After a federal judge determined the government's case against Mohammed Jawad was flawed, the Obama administration admitted defeat and said Jawad would no longer be considered a military detainee. However, administration lawyers said he would be held in the military prison for possible prosecution in the United States.
Jawad's lawyers Tuesday argued the government relinquished its authority to hold their client, The New York Times reported Wednesday.

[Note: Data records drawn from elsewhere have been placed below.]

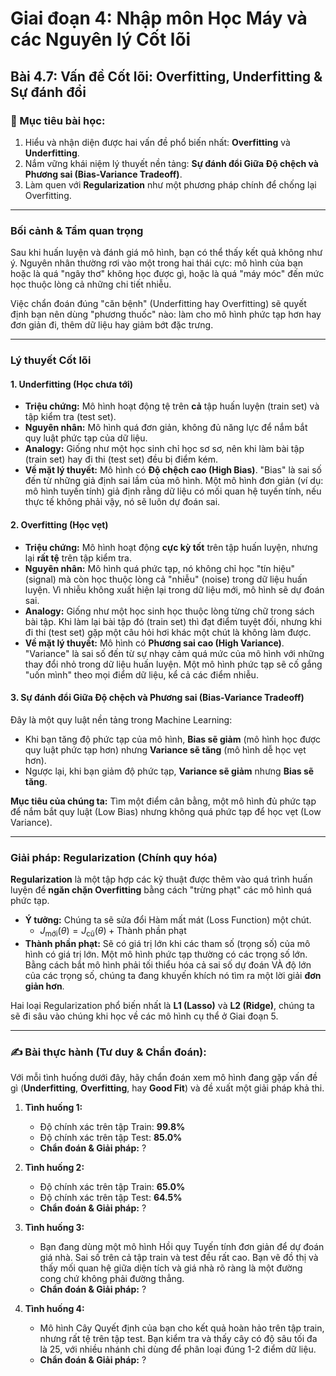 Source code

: # Giai đoạn 4: Nhập môn Học Máy và các Nguyên lý Cốt lõi
## Bài 4.7: Vấn đề Cốt lõi: Overfitting, Underfitting & Sự đánh đổi

### **🎯 Mục tiêu bài học:**
1.  Hiểu và nhận diện được hai vấn đề phổ biến nhất: **Overfitting** và **Underfitting**.
2.  Nắm vững khái niệm lý thuyết nền tảng: **Sự đánh đổi Giữa Độ chệch và Phương sai (Bias-Variance Tradeoff)**.
3.  Làm quen với **Regularization** như một phương pháp chính để chống lại Overfitting.

---

### **Bối cảnh & Tầm quan trọng**

Sau khi huấn luyện và đánh giá mô hình, bạn có thể thấy kết quả không như ý. Nguyên nhân thường rơi vào một trong hai thái cực: mô hình của bạn hoặc là quá "ngây thơ" không học được gì, hoặc là quá "máy móc" đến mức học thuộc lòng cả những chi tiết nhiễu.

Việc chẩn đoán đúng "căn bệnh" (Underfitting hay Overfitting) sẽ quyết định bạn nên dùng "phương thuốc" nào: làm cho mô hình phức tạp hơn hay đơn giản đi, thêm dữ liệu hay giảm bớt đặc trưng.

---

### **Lý thuyết Cốt lõi**

#### **1. Underfitting (Học chưa tới)**
* **Triệu chứng:** Mô hình hoạt động tệ trên **cả** tập huấn luyện (train set) và tập kiểm tra (test set).
* **Nguyên nhân:** Mô hình quá đơn giản, không đủ năng lực để nắm bắt quy luật phức tạp của dữ liệu.
* **Analogy:** Giống như một học sinh chỉ học sơ sơ, nên khi làm bài tập (train set) hay đi thi (test set) đều bị điểm kém.
* **Về mặt lý thuyết:** Mô hình có **Độ chệch cao (High Bias)**. "Bias" là sai số đến từ những giả định sai lầm của mô hình. Một mô hình đơn giản (ví dụ: mô hình tuyến tính) giả định rằng dữ liệu có mối quan hệ tuyến tính, nếu thực tế không phải vậy, nó sẽ luôn dự đoán sai.

#### **2. Overfitting (Học vẹt)**
* **Triệu chứng:** Mô hình hoạt động **cực kỳ tốt** trên tập huấn luyện, nhưng lại **rất tệ** trên tập kiểm tra.
* **Nguyên nhân:** Mô hình quá phức tạp, nó không chỉ học "tín hiệu" (signal) mà còn học thuộc lòng cả "nhiễu" (noise) trong dữ liệu huấn luyện. Vì nhiễu không xuất hiện lại trong dữ liệu mới, mô hình sẽ dự đoán sai.
* **Analogy:** Giống như một học sinh học thuộc lòng từng chữ trong sách bài tập. Khi làm lại bài tập đó (train set) thì đạt điểm tuyệt đối, nhưng khi đi thi (test set) gặp một câu hỏi hơi khác một chút là không làm được.
* **Về mặt lý thuyết:** Mô hình có **Phương sai cao (High Variance)**. "Variance" là sai số đến từ sự nhạy cảm quá mức của mô hình với những thay đổi nhỏ trong dữ liệu huấn luyện. Một mô hình phức tạp sẽ cố gắng "uốn mình" theo mọi điểm dữ liệu, kể cả các điểm nhiễu.

#### **3. Sự đánh đổi Giữa Độ chệch và Phương sai (Bias-Variance Tradeoff)**

Đây là một quy luật nền tảng trong Machine Learning:
* Khi bạn tăng độ phức tạp của mô hình, **Bias sẽ giảm** (mô hình học được quy luật phức tạp hơn) nhưng **Variance sẽ tăng** (mô hình dễ học vẹt hơn).
* Ngược lại, khi bạn giảm độ phức tạp, **Variance sẽ giảm** nhưng **Bias sẽ tăng**.

**Mục tiêu của chúng ta:** Tìm một điểm cân bằng, một mô hình đủ phức tạp để nắm bắt quy luật (Low Bias) nhưng không quá phức tạp để học vẹt (Low Variance). 

---

### **Giải pháp: Regularization (Chính quy hóa)**

**Regularization** là một tập hợp các kỹ thuật được thêm vào quá trình huấn luyện để **ngăn chặn Overfitting** bằng cách "trừng phạt" các mô hình quá phức tạp.

* **Ý tưởng:** Chúng ta sẽ sửa đổi Hàm mất mát (Loss Function) một chút.
    * $J_{\text{mới}}(\theta) = J_{\text{cũ}}(\theta) + \text{Thành phần phạt}$
* **Thành phần phạt:** Sẽ có giá trị lớn khi các tham số (trọng số) của mô hình có giá trị lớn. Một mô hình phức tạp thường có các trọng số lớn. Bằng cách bắt mô hình phải tối thiểu hóa cả sai số dự đoán VÀ độ lớn của các trọng số, chúng ta đang khuyến khích nó tìm ra một lời giải **đơn giản hơn**.

Hai loại Regularization phổ biến nhất là **L1 (Lasso)** và **L2 (Ridge)**, chúng ta sẽ đi sâu vào chúng khi học về các mô hình cụ thể ở Giai đoạn 5.

---

### **✍️ Bài thực hành (Tư duy & Chẩn đoán):**

Với mỗi tình huống dưới đây, hãy chẩn đoán xem mô hình đang gặp vấn đề gì (**Underfitting**, **Overfitting**, hay **Good Fit**) và đề xuất một giải pháp khả thi.

1.  **Tình huống 1:**
    * Độ chính xác trên tập Train: **99.8%**
    * Độ chính xác trên tập Test: **85.0%**
    * **Chẩn đoán & Giải pháp:** ?

2.  **Tình huống 2:**
    * Độ chính xác trên tập Train: **65.0%**
    * Độ chính xác trên tập Test: **64.5%**
    * **Chẩn đoán & Giải pháp:** ?

3.  **Tình huống 3:**
    * Bạn đang dùng một mô hình Hồi quy Tuyến tính đơn giản để dự đoán giá nhà. Sai số trên cả tập train và test đều rất cao. Bạn vẽ đồ thị và thấy mối quan hệ giữa diện tích và giá nhà rõ ràng là một đường cong chứ không phải đường thẳng.
    * **Chẩn đoán & Giải pháp:** ?

4.  **Tình huống 4:**
    * Mô hình Cây Quyết định của bạn cho kết quả hoàn hảo trên tập train, nhưng rất tệ trên tập test. Bạn kiểm tra và thấy cây có độ sâu tối đa là 25, với nhiều nhánh chỉ dùng để phân loại đúng 1-2 điểm dữ liệu.
    * **Chẩn đoán & Giải pháp:** ?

"Enough is enough," lawyers said in court documents urging the judge to send Jawad back to Afghanistan, which has requested his return. The judge scheduled a hearing in Federal District Court in Washington for Thursday, in what observers say could be a crucial test over the extent of the U.S. Supreme Court's ruling last year granting Guantanamo Bay detainees the right to challenge their imprisonments in habeas corpus suits.
U.S. officials say Jawad, a teenager when he was captured, threw a hand grenade that seriously wounded two U.S. servicemen and their Afghan translator in an attack in Kabul in 2002. Earlier in July, federal Judge Ellen Segal Huvelle said there was "no evidence" against Jawad.
The Obama administration must decide whether to make Jawad's suit a test case, Charles Stimson, a Defense Department official until 2007 and now a senior legal fellow at the conservative Heritage Foundation, told the Times.
"This is the Obama administration's time to decide," Stimson said, "what they will do when a habeas judge orders a person released, but they can't in good conscience let him go."